# Given data
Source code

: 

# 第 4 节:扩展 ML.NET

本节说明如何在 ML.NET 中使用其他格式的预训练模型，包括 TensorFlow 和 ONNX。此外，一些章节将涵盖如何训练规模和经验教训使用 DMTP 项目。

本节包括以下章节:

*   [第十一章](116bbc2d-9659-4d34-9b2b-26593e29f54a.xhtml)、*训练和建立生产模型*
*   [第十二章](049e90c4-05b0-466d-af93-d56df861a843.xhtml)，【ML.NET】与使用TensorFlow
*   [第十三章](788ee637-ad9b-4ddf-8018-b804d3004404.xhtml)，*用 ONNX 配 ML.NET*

--

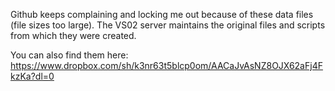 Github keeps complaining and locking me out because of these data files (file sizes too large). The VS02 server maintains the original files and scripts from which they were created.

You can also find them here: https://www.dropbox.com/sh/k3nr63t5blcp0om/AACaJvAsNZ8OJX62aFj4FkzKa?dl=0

# Directions
Starting at the line above that holds "Github keeps complaining", return each line up to and including the one that holds "You can also", exactly as written, minus any pictures.

# Result of the exercise
 Github keeps complaining and locking me out because of these data files (file sizes too large). The VS02 server maintains the original files and scripts from which they were created.

You can also find them here: https://www.dropbox.com/sh/k3nr63t5blcp0om/AACaJvAsNZ8OJX62aFj4FkzKa?dl=0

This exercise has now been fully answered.